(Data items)
▼▼▼

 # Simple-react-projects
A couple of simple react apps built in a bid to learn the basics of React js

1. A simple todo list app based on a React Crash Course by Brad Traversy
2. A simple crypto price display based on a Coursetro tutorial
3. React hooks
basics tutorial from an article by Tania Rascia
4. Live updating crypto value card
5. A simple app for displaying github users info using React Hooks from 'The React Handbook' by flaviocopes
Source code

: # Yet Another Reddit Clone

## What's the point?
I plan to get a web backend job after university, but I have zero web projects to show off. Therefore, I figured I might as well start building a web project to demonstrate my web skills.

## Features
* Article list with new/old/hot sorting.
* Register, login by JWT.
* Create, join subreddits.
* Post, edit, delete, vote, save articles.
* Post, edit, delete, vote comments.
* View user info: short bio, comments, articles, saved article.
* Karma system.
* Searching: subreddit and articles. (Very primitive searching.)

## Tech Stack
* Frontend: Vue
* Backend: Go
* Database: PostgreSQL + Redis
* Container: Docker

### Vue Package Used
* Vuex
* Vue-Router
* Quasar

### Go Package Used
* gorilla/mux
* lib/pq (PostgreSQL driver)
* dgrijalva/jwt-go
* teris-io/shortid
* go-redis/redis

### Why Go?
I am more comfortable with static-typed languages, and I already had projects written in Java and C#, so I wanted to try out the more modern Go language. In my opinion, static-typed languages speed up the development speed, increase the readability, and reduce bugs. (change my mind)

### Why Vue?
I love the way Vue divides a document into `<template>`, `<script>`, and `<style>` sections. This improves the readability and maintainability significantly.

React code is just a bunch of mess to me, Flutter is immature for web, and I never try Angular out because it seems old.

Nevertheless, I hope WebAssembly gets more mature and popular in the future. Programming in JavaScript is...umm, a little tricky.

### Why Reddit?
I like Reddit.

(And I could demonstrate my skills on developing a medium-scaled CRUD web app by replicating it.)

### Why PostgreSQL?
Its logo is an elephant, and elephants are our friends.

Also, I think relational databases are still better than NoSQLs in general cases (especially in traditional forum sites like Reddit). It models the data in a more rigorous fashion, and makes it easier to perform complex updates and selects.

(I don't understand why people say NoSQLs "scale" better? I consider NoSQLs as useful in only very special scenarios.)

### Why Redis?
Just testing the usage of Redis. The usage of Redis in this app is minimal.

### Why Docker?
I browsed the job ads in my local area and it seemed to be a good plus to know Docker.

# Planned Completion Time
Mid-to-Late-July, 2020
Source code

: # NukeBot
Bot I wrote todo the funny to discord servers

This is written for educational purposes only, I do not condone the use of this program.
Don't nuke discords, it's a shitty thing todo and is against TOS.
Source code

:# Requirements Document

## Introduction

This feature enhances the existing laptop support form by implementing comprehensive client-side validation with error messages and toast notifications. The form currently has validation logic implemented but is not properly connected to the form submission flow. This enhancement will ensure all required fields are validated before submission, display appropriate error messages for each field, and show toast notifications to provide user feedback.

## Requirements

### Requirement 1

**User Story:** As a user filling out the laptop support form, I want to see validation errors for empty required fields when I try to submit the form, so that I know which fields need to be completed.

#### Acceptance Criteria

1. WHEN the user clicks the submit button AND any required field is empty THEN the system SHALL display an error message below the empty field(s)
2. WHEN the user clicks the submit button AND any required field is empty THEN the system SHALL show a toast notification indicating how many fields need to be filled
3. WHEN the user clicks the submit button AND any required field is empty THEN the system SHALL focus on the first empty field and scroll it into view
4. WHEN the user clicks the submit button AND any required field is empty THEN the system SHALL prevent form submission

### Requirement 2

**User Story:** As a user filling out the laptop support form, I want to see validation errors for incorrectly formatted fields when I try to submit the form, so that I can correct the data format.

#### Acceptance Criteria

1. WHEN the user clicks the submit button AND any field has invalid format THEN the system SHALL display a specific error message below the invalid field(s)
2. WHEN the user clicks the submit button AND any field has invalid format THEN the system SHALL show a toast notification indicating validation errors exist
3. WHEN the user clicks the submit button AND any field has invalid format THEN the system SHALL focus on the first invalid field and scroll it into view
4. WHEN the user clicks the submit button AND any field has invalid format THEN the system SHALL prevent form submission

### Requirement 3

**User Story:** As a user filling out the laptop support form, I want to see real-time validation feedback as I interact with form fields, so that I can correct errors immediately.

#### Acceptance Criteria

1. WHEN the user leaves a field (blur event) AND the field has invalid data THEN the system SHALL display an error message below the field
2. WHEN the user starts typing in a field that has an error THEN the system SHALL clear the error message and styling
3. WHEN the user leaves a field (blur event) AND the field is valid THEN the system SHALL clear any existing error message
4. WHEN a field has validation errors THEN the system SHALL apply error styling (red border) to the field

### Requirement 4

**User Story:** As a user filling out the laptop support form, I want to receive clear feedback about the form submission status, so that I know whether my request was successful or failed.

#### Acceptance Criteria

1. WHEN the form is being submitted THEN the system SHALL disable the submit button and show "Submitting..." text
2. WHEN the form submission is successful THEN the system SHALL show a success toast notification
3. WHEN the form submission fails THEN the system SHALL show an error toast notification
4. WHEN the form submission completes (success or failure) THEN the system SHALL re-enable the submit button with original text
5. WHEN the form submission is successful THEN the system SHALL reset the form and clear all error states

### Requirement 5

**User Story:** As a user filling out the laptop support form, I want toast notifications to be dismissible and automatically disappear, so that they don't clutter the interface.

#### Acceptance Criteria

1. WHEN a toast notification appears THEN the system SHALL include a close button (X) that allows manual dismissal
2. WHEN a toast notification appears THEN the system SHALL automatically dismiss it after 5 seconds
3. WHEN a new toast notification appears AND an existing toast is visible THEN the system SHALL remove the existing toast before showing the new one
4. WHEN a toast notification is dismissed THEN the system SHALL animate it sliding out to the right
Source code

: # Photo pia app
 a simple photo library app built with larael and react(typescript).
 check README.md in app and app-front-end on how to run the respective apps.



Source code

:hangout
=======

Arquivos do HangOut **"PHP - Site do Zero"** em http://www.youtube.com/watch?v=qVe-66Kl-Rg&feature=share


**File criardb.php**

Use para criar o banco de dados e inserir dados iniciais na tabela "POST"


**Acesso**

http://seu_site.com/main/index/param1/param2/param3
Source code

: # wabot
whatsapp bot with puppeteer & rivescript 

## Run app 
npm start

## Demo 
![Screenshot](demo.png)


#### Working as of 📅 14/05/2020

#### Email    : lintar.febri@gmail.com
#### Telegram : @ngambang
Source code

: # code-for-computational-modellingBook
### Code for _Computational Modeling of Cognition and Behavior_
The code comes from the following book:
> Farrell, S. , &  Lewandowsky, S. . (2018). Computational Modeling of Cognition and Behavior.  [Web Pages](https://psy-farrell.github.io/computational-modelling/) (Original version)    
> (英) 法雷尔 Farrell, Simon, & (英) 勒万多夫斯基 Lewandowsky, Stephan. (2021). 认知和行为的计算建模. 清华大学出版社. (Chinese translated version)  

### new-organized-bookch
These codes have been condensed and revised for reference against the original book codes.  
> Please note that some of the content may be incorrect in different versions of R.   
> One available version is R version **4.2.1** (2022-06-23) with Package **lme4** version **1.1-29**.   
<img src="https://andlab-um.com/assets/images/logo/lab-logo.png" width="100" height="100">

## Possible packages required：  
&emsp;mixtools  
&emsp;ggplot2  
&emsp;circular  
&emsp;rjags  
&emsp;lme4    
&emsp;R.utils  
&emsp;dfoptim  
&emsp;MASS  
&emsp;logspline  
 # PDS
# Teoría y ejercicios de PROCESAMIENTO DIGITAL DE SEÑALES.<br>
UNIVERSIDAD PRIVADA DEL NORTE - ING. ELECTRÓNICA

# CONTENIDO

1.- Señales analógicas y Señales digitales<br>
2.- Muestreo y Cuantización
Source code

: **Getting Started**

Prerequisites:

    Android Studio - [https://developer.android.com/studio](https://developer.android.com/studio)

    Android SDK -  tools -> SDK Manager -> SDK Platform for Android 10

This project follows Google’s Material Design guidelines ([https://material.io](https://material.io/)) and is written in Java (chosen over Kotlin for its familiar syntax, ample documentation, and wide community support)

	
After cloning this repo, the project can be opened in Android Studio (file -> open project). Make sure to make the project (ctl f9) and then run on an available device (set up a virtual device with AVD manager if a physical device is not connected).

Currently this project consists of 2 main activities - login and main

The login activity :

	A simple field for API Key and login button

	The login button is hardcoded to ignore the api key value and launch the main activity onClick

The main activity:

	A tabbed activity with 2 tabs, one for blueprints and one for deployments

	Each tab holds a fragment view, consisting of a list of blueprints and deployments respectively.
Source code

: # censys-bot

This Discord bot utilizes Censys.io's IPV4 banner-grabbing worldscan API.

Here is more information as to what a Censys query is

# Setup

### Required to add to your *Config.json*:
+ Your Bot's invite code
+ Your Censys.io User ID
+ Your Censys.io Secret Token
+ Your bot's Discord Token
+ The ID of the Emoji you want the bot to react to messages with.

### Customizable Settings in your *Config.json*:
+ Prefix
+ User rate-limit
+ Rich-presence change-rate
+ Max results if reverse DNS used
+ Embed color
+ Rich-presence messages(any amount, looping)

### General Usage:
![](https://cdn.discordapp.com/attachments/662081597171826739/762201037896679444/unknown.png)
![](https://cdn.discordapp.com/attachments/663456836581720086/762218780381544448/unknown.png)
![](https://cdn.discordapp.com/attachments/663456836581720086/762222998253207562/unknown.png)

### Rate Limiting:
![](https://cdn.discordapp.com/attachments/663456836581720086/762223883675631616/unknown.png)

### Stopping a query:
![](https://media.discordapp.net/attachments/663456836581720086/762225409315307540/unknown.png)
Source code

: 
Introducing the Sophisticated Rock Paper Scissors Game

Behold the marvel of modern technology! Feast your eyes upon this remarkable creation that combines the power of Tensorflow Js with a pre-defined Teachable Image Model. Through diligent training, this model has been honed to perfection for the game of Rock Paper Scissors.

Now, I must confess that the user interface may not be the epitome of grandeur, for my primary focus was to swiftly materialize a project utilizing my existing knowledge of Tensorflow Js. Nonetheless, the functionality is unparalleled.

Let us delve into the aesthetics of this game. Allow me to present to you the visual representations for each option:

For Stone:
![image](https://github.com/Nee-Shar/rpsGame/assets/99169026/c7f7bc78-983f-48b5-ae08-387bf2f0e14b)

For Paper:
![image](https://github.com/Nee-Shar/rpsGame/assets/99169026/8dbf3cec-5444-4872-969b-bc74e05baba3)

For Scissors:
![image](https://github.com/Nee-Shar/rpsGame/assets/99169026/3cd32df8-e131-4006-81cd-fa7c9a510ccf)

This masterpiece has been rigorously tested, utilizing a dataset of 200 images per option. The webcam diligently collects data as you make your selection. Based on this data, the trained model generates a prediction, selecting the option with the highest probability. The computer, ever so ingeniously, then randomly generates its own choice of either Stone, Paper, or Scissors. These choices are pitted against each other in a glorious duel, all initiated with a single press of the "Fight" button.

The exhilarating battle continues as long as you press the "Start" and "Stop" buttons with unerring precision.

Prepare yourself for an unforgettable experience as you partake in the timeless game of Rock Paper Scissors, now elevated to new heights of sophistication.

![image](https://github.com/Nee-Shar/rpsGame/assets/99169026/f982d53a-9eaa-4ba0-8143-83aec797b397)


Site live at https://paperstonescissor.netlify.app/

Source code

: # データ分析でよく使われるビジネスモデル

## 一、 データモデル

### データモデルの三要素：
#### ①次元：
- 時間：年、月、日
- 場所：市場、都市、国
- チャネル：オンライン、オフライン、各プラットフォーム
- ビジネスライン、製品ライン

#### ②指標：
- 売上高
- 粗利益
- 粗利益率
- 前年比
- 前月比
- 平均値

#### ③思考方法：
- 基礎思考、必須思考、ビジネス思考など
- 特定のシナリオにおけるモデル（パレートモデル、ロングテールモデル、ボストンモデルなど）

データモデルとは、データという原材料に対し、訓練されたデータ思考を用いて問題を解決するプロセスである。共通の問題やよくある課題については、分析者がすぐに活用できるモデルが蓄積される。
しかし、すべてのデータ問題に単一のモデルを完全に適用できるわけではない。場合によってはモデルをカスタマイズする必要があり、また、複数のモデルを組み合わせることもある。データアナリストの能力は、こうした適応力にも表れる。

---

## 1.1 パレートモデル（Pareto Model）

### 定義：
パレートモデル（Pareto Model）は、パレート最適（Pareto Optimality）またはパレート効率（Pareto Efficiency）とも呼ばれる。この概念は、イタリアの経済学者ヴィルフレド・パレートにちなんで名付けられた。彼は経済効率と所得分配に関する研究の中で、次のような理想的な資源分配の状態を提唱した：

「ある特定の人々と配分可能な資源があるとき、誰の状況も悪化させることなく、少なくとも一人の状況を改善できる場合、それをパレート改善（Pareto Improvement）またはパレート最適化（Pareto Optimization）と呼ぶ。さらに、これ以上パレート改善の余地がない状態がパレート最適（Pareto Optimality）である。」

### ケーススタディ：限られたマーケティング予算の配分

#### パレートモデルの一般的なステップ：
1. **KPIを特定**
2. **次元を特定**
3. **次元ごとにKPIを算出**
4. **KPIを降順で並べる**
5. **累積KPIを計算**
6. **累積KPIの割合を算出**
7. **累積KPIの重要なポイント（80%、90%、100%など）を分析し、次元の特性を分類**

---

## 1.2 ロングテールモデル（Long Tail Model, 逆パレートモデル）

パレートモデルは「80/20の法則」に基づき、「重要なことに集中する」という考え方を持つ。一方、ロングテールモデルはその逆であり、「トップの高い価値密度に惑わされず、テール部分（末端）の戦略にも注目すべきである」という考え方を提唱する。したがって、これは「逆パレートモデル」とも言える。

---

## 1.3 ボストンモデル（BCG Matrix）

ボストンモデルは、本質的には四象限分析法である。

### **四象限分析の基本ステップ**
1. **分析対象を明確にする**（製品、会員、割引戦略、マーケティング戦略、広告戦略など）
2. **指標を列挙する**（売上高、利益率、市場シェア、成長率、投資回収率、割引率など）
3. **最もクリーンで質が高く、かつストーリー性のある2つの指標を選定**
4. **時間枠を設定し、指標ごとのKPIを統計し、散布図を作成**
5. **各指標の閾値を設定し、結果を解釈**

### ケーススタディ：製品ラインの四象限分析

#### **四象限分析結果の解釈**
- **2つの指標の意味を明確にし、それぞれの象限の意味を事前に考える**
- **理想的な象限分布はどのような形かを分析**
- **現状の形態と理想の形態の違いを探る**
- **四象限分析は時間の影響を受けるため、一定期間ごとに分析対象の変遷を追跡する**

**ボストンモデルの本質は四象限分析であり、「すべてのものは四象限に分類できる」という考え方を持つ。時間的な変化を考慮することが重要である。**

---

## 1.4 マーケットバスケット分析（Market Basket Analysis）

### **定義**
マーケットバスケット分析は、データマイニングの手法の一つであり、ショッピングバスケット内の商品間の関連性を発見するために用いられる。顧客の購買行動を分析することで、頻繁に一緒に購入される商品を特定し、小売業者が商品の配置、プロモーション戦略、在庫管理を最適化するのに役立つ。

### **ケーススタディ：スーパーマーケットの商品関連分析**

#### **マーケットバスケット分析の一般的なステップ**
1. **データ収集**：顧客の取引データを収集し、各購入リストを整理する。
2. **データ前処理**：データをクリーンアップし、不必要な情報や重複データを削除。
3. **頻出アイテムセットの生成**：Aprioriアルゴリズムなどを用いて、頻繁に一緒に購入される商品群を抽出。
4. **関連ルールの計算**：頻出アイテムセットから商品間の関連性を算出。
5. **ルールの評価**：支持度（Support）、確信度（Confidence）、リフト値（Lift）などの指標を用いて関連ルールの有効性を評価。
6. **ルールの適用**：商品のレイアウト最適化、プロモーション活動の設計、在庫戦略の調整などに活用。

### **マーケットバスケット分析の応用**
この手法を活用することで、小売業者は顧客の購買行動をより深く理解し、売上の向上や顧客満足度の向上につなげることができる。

▲▲▲

Your task: If a line falls between the first line of the data above and the line holding "Another Reddit Clone", inclusive, retype it exactly; retype no other line.

Answer to this problem:
 # Simple-react-projects
A couple of simple react apps built in a bid to learn the basics of React js

1. A simple todo list app based on a React Crash Course by Brad Traversy
2. A simple crypto price display based on a Coursetro tutorial
3. React hooks
basics tutorial from an article by Tania Rascia
4. Live updating crypto value card
5. A simple app for displaying github users info using React Hooks from 'The React Handbook' by flaviocopes
Source code

: # Yet Another Reddit Clone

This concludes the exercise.